This project focuses on predicting the Log GDP per capita using the World Happiness Report (WHR) dataset. The objective is to develop a supervised learning regression model that can predict Log GDP based on various socioeconomic factors. Predicting Log GDP is crucial as it provides insights into which factors significantly influence economic growth, allowing governments and organizations to design policies or offer consulting services that enhance these factors, ultimately improving public welfare and economic stability.
- Life ladder
- GINI index
- Social support
- Healthy life expectancy at birth
- Freedom to make life choices
- Generosity
- Perceptions of corruption
- GINI household income index
- Positive affect
- Negative affect
- Happiness (Life ladder)
- Support (Social support)
- Life (Healthy life expectancy at birth)
After analyzing the correlation between each feature and Log GDP, the following features were removed due to weak correlation:
- Freedom to make life choices
- Generosity
- Perceptions of corruption
- Positive affect
- Negative affect
- Renamed all features for clarity.
- Dropped missing values to ensure data quality.
- Standardized the data to maintain consistency in scale across all features.

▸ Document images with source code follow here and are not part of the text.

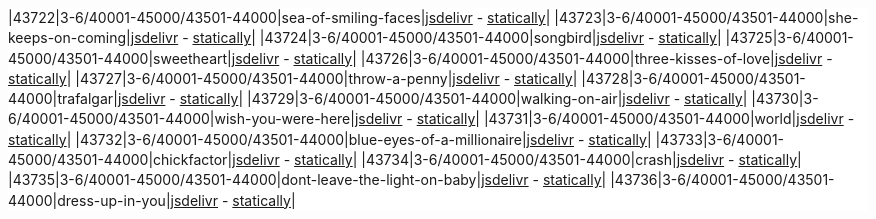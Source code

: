 |43722|3-6/40001-45000/43501-44000|sea-of-smiling-faces|[jsdelivr](https://cdn.jsdelivr.net/gh/dbchord/png-old-c-600x600_3-6/40001-45000/43501-44000/sea-of-smiling-faces.png) - [statically](https://cdn.statically.io/gh/dbchord/png-old-c-600x600_3-6/img/40001-45000/43501-44000/sea-of-smiling-faces.png)|
|43723|3-6/40001-45000/43501-44000|she-keeps-on-coming|[jsdelivr](https://cdn.jsdelivr.net/gh/dbchord/png-old-c-600x600_3-6/40001-45000/43501-44000/she-keeps-on-coming.png) - [statically](https://cdn.statically.io/gh/dbchord/png-old-c-600x600_3-6/img/40001-45000/43501-44000/she-keeps-on-coming.png)|
|43724|3-6/40001-45000/43501-44000|songbird|[jsdelivr](https://cdn.jsdelivr.net/gh/dbchord/png-old-c-600x600_3-6/40001-45000/43501-44000/songbird.png) - [statically](https://cdn.statically.io/gh/dbchord/png-old-c-600x600_3-6/img/40001-45000/43501-44000/songbird.png)|
|43725|3-6/40001-45000/43501-44000|sweetheart|[jsdelivr](https://cdn.jsdelivr.net/gh/dbchord/png-old-c-600x600_3-6/40001-45000/43501-44000/sweetheart.png) - [statically](https://cdn.statically.io/gh/dbchord/png-old-c-600x600_3-6/img/40001-45000/43501-44000/sweetheart.png)|
|43726|3-6/40001-45000/43501-44000|three-kisses-of-love|[jsdelivr](https://cdn.jsdelivr.net/gh/dbchord/png-old-c-600x600_3-6/40001-45000/43501-44000/three-kisses-of-love.png) - [statically](https://cdn.statically.io/gh/dbchord/png-old-c-600x600_3-6/img/40001-45000/43501-44000/three-kisses-of-love.png)|
|43727|3-6/40001-45000/43501-44000|throw-a-penny|[jsdelivr](https://cdn.jsdelivr.net/gh/dbchord/png-old-c-600x600_3-6/40001-45000/43501-44000/throw-a-penny.png) - [statically](https://cdn.statically.io/gh/dbchord/png-old-c-600x600_3-6/img/40001-45000/43501-44000/throw-a-penny.png)|
|43728|3-6/40001-45000/43501-44000|trafalgar|[jsdelivr](https://cdn.jsdelivr.net/gh/dbchord/png-old-c-600x600_3-6/40001-45000/43501-44000/trafalgar.png) - [statically](https://cdn.statically.io/gh/dbchord/png-old-c-600x600_3-6/img/40001-45000/43501-44000/trafalgar.png)|
|43729|3-6/40001-45000/43501-44000|walking-on-air|[jsdelivr](https://cdn.jsdelivr.net/gh/dbchord/png-old-c-600x600_3-6/40001-45000/43501-44000/walking-on-air.png) - [statically](https://cdn.statically.io/gh/dbchord/png-old-c-600x600_3-6/img/40001-45000/43501-44000/walking-on-air.png)|
|43730|3-6/40001-45000/43501-44000|wish-you-were-here|[jsdelivr](https://cdn.jsdelivr.net/gh/dbchord/png-old-c-600x600_3-6/40001-45000/43501-44000/wish-you-were-here.png) - [statically](https://cdn.statically.io/gh/dbchord/png-old-c-600x600_3-6/img/40001-45000/43501-44000/wish-you-were-here.png)|
|43731|3-6/40001-45000/43501-44000|world|[jsdelivr](https://cdn.jsdelivr.net/gh/dbchord/png-old-c-600x600_3-6/40001-45000/43501-44000/world.png) - [statically](https://cdn.statically.io/gh/dbchord/png-old-c-600x600_3-6/img/40001-45000/43501-44000/world.png)|
|43732|3-6/40001-45000/43501-44000|blue-eyes-of-a-millionaire|[jsdelivr](https://cdn.jsdelivr.net/gh/dbchord/png-old-c-600x600_3-6/40001-45000/43501-44000/blue-eyes-of-a-millionaire.png) - [statically](https://cdn.statically.io/gh/dbchord/png-old-c-600x600_3-6/img/40001-45000/43501-44000/blue-eyes-of-a-millionaire.png)|
|43733|3-6/40001-45000/43501-44000|chickfactor|[jsdelivr](https://cdn.jsdelivr.net/gh/dbchord/png-old-c-600x600_3-6/40001-45000/43501-44000/chickfactor.png) - [statically](https://cdn.statically.io/gh/dbchord/png-old-c-600x600_3-6/img/40001-45000/43501-44000/chickfactor.png)|
|43734|3-6/40001-45000/43501-44000|crash|[jsdelivr](https://cdn.jsdelivr.net/gh/dbchord/png-old-c-600x600_3-6/40001-45000/43501-44000/crash.png) - [statically](https://cdn.statically.io/gh/dbchord/png-old-c-600x600_3-6/img/40001-45000/43501-44000/crash.png)|
|43735|3-6/40001-45000/43501-44000|dont-leave-the-light-on-baby|[jsdelivr](https://cdn.jsdelivr.net/gh/dbchord/png-old-c-600x600_3-6/40001-45000/43501-44000/dont-leave-the-light-on-baby.png) - [statically](https://cdn.statically.io/gh/dbchord/png-old-c-600x600_3-6/img/40001-45000/43501-44000/dont-leave-the-light-on-baby.png)|
|43736|3-6/40001-45000/43501-44000|dress-up-in-you|[jsdelivr](https://cdn.jsdelivr.net/gh/dbchord/png-old-c-600x600_3-6/40001-45000/43501-44000/dress-up-in-you.png) - [statically](https://cdn.statically.io/gh/dbchord/png-old-c-600x600_3-6/img/40001-45000/43501-44000/dress-up-in-you.png)|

The model used for prediction is a Multiple Linear Regression model. The dataset was split into training and testing sets, with the model fitted on the training data and evaluated on the test data. The model's performance was assessed using the following metrics:
Root Mean Square Error (RMSE): 0.45
R-squared (R²) Score: 0.80
To further refine the model, Lasso Regression (L1 Regularization) was applied. The coefficients obtained from the Lasso model are:
Happiness: 0.191853
Support: 0.160538
Life: 0.604768
These results indicate that all selected features contribute meaningfully to the prediction of Log GDP.
Both the Multiple Linear Regression model and the Lasso Regression model yielded identical RMSE and R² scores. This consistency suggests that the chosen features—Happiness, Support, and Life—are indeed relevant and significant in predicting Log GDP. This model can be used by governments and organizations to identify and enhance factors that drive economic growth.